The ProxyClient and ProxyServer generated classes are not directly exposed to the user, as described in usage.md. Instead, they wrap C++ interfaces and appear to the user as pointers to an interface. They are first instantiated when calling ConnectStream and ServeStream respectively for creating the InitInterface. These methods establish connections through sockets, internally creating Connection objects wrapping a capnp::RpcSystem configured for client and server mode respectively.

The InitInterface interface will typically have methods which return other interfaces, giving the connecting process the ability to call other functions in the serving process. Interfaces can also have methods accepting other interfaces as parameters, giving serving processes the ability to call back and invoke functions in connecting processes. Creating new interfaces does not create new connections, and typically many interface objects will share the same connection.

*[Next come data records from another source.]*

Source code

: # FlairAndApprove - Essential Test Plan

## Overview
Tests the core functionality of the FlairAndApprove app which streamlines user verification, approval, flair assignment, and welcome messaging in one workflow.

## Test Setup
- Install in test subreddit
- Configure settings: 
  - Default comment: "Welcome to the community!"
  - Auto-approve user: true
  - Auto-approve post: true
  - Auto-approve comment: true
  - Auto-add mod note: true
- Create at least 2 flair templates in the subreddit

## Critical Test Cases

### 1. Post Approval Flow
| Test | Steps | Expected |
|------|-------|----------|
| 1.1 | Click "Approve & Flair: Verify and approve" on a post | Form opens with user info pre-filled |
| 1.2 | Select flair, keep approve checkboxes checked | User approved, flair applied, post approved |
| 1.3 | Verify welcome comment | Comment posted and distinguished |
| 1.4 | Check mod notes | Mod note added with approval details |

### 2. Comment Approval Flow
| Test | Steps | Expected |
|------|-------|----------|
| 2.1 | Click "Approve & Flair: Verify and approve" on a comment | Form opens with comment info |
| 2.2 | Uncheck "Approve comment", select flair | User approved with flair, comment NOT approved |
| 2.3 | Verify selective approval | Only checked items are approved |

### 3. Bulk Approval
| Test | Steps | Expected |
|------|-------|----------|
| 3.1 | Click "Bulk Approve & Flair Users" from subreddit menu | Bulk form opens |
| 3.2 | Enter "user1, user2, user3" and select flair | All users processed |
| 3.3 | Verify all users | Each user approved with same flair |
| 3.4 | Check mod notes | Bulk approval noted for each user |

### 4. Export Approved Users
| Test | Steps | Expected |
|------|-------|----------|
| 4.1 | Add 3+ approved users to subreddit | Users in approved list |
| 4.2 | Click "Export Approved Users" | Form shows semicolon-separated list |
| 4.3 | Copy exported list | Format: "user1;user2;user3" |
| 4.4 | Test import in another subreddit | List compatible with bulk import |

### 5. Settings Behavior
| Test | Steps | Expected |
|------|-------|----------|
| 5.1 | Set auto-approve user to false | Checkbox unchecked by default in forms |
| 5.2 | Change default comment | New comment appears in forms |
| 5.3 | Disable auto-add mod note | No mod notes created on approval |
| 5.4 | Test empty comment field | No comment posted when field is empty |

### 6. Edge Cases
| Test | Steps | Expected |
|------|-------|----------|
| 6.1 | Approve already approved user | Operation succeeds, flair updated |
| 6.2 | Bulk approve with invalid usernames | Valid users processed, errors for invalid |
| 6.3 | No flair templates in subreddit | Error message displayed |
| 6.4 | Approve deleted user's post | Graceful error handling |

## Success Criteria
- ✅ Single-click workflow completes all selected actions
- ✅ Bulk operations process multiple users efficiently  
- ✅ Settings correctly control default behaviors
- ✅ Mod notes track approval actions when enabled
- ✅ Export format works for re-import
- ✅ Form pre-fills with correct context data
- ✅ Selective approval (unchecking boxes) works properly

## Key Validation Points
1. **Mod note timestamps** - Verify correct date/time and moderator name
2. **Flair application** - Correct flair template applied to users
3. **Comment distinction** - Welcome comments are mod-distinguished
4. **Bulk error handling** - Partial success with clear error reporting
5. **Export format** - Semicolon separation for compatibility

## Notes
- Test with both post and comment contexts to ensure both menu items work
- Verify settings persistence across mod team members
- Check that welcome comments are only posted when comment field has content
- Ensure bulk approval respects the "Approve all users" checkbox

Both ConnectStream and ServeStream also require an instantiation of the EventLoop. The EventLoop owns pending requests, notifies on request dispatch, allows clients from multiple threads to make synchronous calls, and handles some cleanup routines on exit. It must be run in a separate thread so it is always active and can process incoming requests from local clients and remote connections.

When a generated method on the ProxyClient is called, it calls clientInvoke with the capnp-translated types. clientInvoke creates a self-executing promise (kj::TaskSet) that drives the execution of the request and gives ownership of it to the EventLoop. clientInvoke blocks until a response is received, or until there is a call from the server that needs to run on the same client thread, using a Waiter object.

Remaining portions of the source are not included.